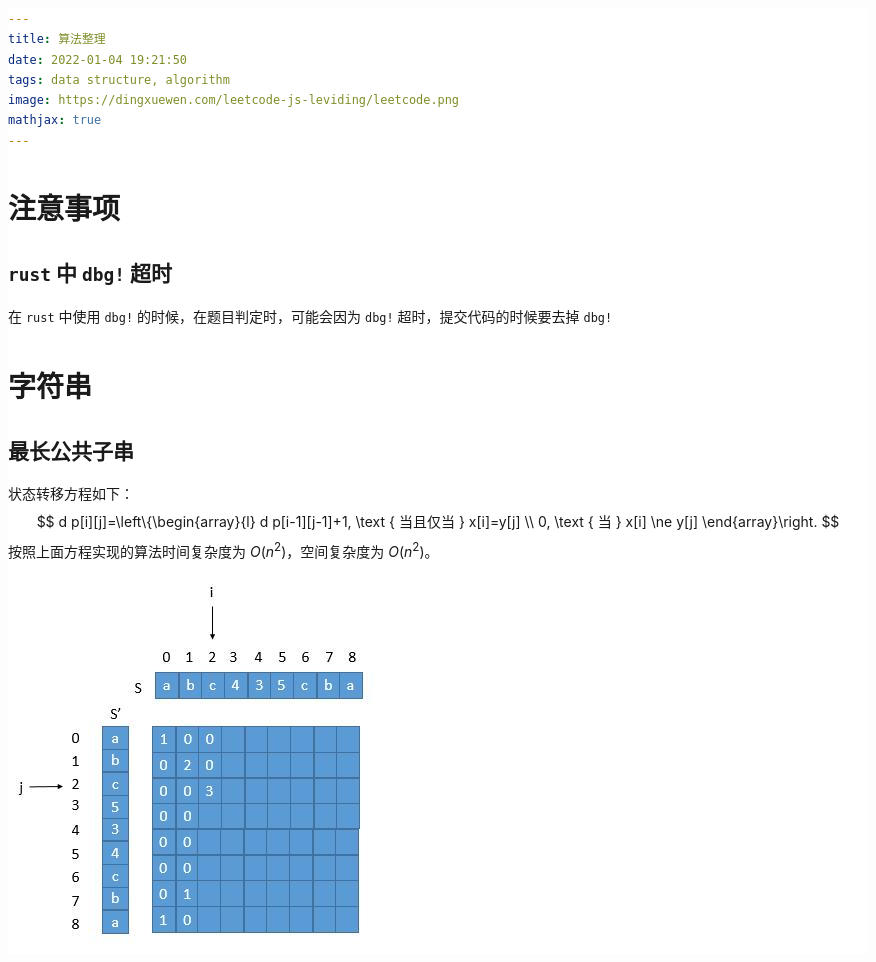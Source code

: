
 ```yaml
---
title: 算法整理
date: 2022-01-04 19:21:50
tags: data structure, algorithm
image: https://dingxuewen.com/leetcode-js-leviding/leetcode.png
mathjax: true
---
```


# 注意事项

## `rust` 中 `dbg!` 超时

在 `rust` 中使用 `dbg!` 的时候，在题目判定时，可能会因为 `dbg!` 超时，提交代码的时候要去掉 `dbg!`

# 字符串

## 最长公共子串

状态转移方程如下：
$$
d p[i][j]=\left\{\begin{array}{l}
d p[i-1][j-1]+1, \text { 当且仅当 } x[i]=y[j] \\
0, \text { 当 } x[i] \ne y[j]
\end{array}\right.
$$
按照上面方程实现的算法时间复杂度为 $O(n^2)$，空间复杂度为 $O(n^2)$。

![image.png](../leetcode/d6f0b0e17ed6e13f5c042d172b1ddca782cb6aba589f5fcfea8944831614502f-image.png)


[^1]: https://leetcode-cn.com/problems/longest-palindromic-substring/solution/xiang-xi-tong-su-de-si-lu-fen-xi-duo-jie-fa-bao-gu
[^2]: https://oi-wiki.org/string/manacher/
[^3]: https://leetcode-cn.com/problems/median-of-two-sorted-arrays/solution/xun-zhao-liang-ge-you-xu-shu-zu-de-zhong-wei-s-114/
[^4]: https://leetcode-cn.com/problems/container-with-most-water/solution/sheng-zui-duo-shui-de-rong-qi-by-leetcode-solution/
# # #
- **What you are asked to do**:
Each entry is to be returned precisely as it appears, but the pictures are to be dropped.

- **Answer to the problem**:
Source code

:
 ```yaml
---
title: 算法整理
date: 2022-01-04 19:21:50
tags: data structure, algorithm
image: https://dingxuewen.com/leetcode-js-leviding/leetcode.png
mathjax: true
---
```


# 注意事项

## `rust` 中 `dbg!` 超时

在 `rust` 中使用 `dbg!` 的时候，在题目判定时，可能会因为 `dbg!` 超时，提交代码的时候要去掉 `dbg!`

# 字符串

## 最长公共子串

状态转移方程如下：
$$
d p[i][j]=\left\{\begin{array}{l}
d p[i-1][j-1]+1, \text { 当且仅当 } x[i]=y[j] \\
0, \text { 当 } x[i] \ne y[j]
\end{array}\right.
$$
按照上面方程实现的算法时间复杂度为 $O(n^2)$，空间复杂度为 $O(n^2)$。

![image.png](../leetcode/d6f0b0e17ed6e13f5c042d172b1ddca782cb6aba589f5fcfea8944831614502f-image.png)


[^1]: https://leetcode-cn.com/problems/longest-palindromic-substring/solution/xiang-xi-tong-su-de-si-lu-fen-xi-duo-jie-fa-bao-gu
[^2]: https://oi-wiki.org/string/manacher/
[^3]: https://leetcode-cn.com/problems/median-of-two-sorted-arrays/solution/xun-zhao-liang-ge-you-xu-shu-zu-de-zhong-wei-s-114/
[^4]: https://leetcode-cn.com/problems/container-with-most-water/solution/sheng-zui-duo-shui-de-rong-qi-by-leetcode-solution/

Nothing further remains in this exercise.